Conditions We Commonly See

  • Persistent pain may arise with or without identifiable tissue injury and often continues beyond expected healing timelines. These presentations frequently involve altered pain processing, nervous system sensitisation, and impaired regulation.

    Individuals may present with long-standing spinal pain, recurrent regional pain, widespread pain syndromes, or pain that has persisted despite imaging, procedures, or prior rehabilitation.

    Care is directed toward understanding the drivers sustaining pain rather than the anatomical location alone.

  • Persistent headache and facial pain presentations often involve interactions between cervical biomechanics, cranial nerve function, autonomic regulation, and central pain processing.

    This includes presentations such as chronic tension-type headache, cervicogenic headache, migraine-associated neck pain, and non-dental facial pain.

    Assessment considers both regional contributors and broader regulatory influences that may perpetuate symptoms.

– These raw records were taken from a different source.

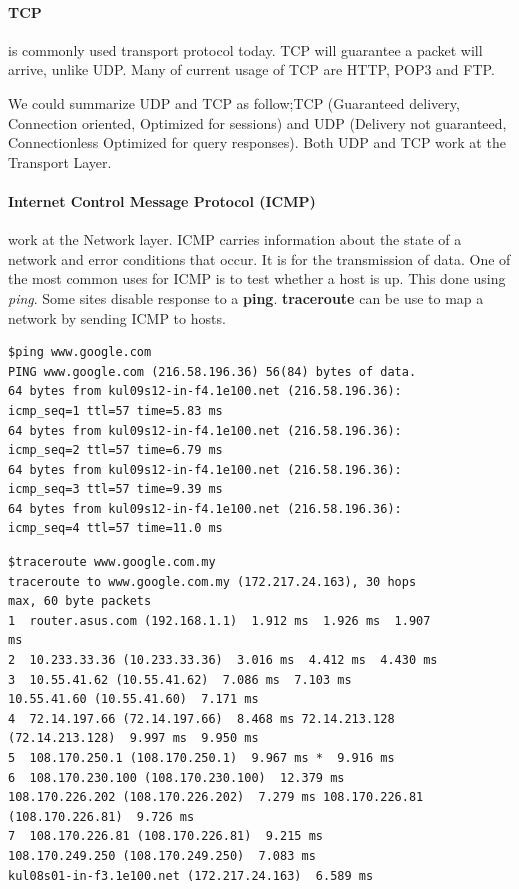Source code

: \documentclass[7x9]{times}
\begin{document}
\paragraph{TCP} is commonly used transport protocol today. 
TCP will guarantee a packet will arrive, unlike UDP\@. Many 
of current usage of TCP are HTTP, POP3 and FTP\@.


We could summarize UDP and TCP as follow;TCP (Guaranteed
delivery, Connection oriented, Optimized for sessions) and
UDP (Delivery not guaranteed, Connectionless Optimized for
query responses). Both UDP and TCP work at the Transport
Layer.

\paragraph{Internet Control Message Protocol (ICMP)} work at
the Network layer. ICMP carries information about the state
of a network and error conditions that occur. It is for the
transmission of data. One of the most common uses for ICMP 
is to test whether a host is up. This done using 
\textit{ping}. Some sites disable response to a 
\textbf{ping}. \textbf{traceroute} can be use to map a 
network by sending ICMP to hosts.

\begin{verbatim}
$ping www.google.com
PING www.google.com (216.58.196.36) 56(84) bytes of data.
64 bytes from kul09s12-in-f4.1e100.net (216.58.196.36): 
icmp_seq=1 ttl=57 time=5.83 ms
64 bytes from kul09s12-in-f4.1e100.net (216.58.196.36): 
icmp_seq=2 ttl=57 time=6.79 ms
64 bytes from kul09s12-in-f4.1e100.net (216.58.196.36): 
icmp_seq=3 ttl=57 time=9.39 ms
64 bytes from kul09s12-in-f4.1e100.net (216.58.196.36): 
icmp_seq=4 ttl=57 time=11.0 ms
\end{verbatim}

\begin{verbatim}
$traceroute www.google.com.my
traceroute to www.google.com.my (172.217.24.163), 30 hops 
max, 60 byte packets
1  router.asus.com (192.168.1.1)  1.912 ms  1.926 ms  1.907 
ms
2  10.233.33.36 (10.233.33.36)  3.016 ms  4.412 ms  4.430 ms
3  10.55.41.62 (10.55.41.62)  7.086 ms  7.103 ms 
10.55.41.60 (10.55.41.60)  7.171 ms
4  72.14.197.66 (72.14.197.66)  8.468 ms 72.14.213.128 
(72.14.213.128)  9.997 ms  9.950 ms
5  108.170.250.1 (108.170.250.1)  9.967 ms *  9.916 ms
6  108.170.230.100 (108.170.230.100)  12.379 ms 
108.170.226.202 (108.170.226.202)  7.279 ms 108.170.226.81 
(108.170.226.81)  9.726 ms
7  108.170.226.81 (108.170.226.81)  9.215 ms 
108.170.249.250 (108.170.249.250)  7.083 ms 
kul08s01-in-f3.1e100.net (172.217.24.163)  6.589 ms
\end{verbatim}
\end{document}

  • Some individuals experience pain alongside features of autonomic imbalance, including poor stress tolerance, disrupted sleep, dizziness, fatigue, or exercise intolerance.

    These presentations may not conform to traditional musculoskeletal categories and are frequently dismissed when investigations appear “normal”.

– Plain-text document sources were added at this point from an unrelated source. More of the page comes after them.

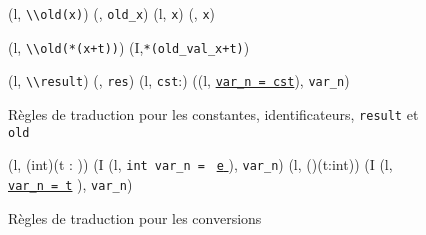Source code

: \begin{figure*}[bt]
  \scriptsize{
    {
      {(l, \mbox{\lstinline'\\old(x)'}) 
        (\emptylist, \mbox{\lstinline'old_x'})}
    }
    {
      {(l, \mbox{\lstinline'x'}) 
        (\emptylist, \mbox{\lstinline'x'})}
    }

    {
      {(l, \mbox{\lstinline'\\old(*(x+t))'}) 
        (I,\mbox{\lstinline'*(old_val_x+t)'})}
    }

    {
      {(l, \mbox{\lstinline'\\result'}) 
        (\emptylist, \mbox{\lstinline'res'})}
    }
    {
      {(l, \mbox{\lstinline'cst'}:) 
        ((l, \underline{\Zinit\mbox{\lstinline'var_n = cst'}}\semicolon),
        \mbox{\lstinline'var_n'})}
    }
  }
  \caption{Règles de traduction pour les constantes, identificateurs,
    \lstinline'result' et \lstinline'old'}
  \label{fig:const-id}
\end{figure*}

\begin{figure*}[bt]
  \scriptsize{
    {
      {
        (l, (int)(t : )) 
        (I \concat (l,
        \mbox{\lstinline'int var_n ='}~
        \underline{\mbox{\lstinline'e'} \Zclear}
        \semicolon
        ), \mbox{\lstinline'var_n'})
      }
    }
    {
      {(l, ()(t:int))  (I \concat (l,
        \underline{\Zinit \mbox{\lstinline'var_n = t'}}
        \semicolon
        ), \mbox{\lstinline'var_n'})}
    }
  }
  \caption{Règles de traduction pour les conversions}
  \label{fig:coerce}
\end{figure*}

    Care focuses on identifying patterns of dysregulation across autonomic, neurophysiological, and recovery systems that may contribute to persistent symptoms.

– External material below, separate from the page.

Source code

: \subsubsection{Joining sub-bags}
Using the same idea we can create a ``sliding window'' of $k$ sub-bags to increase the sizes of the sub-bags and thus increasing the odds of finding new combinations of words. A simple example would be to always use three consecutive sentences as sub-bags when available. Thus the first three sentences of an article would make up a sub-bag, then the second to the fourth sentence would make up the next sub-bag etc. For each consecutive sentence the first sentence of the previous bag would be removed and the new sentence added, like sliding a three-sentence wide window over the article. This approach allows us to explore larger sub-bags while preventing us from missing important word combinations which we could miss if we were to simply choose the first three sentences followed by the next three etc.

  • Pain may persist following injury, surgery, or medical intervention even after expected tissue healing has occurred.

    These presentations often reflect altered movement strategies, protective behaviours, nervous system sensitisation, and disrupted recovery rather than ongoing structural damage.

    Assessment aims to distinguish protective responses from ongoing pathology and to restore confidence, load tolerance, and functional capacity.

  • Some individuals present primarily with reduced physical capacity, recurrent injury, or an inability to return to desired activity levels despite rehabilitation.

    In these cases, pain may be intermittent, poorly localised, or secondary to broader limitations in movement efficiency, recovery capacity, and stress regulation.

    Care is directed toward restoring system resilience rather than simply managing symptoms.

A note on diagnosis

  • Diagnostic labels can be helpful, but they do not always explain why pain persists or performance remains limited.

  • Our approach prioritises clinical reasoning and mechanism identification over diagnosis-driven care, allowing management to be tailored to the individual rather than the label.

When referral or collaborative care is appropriate

  • When findings fall outside the scope of conservative management, or additional investigation is required, care is coordinated with general practitioners, medical specialists, and allied health providers, as appropriate.

  • Clear communication and shared decision-making underpin all collaborative care.

  • If your presentation does not fit neatly into a single category, it does not mean it cannot be understood.

  • Our work begins with careful assessment of the systems involved, rather than assumptions based on diagnosis alone.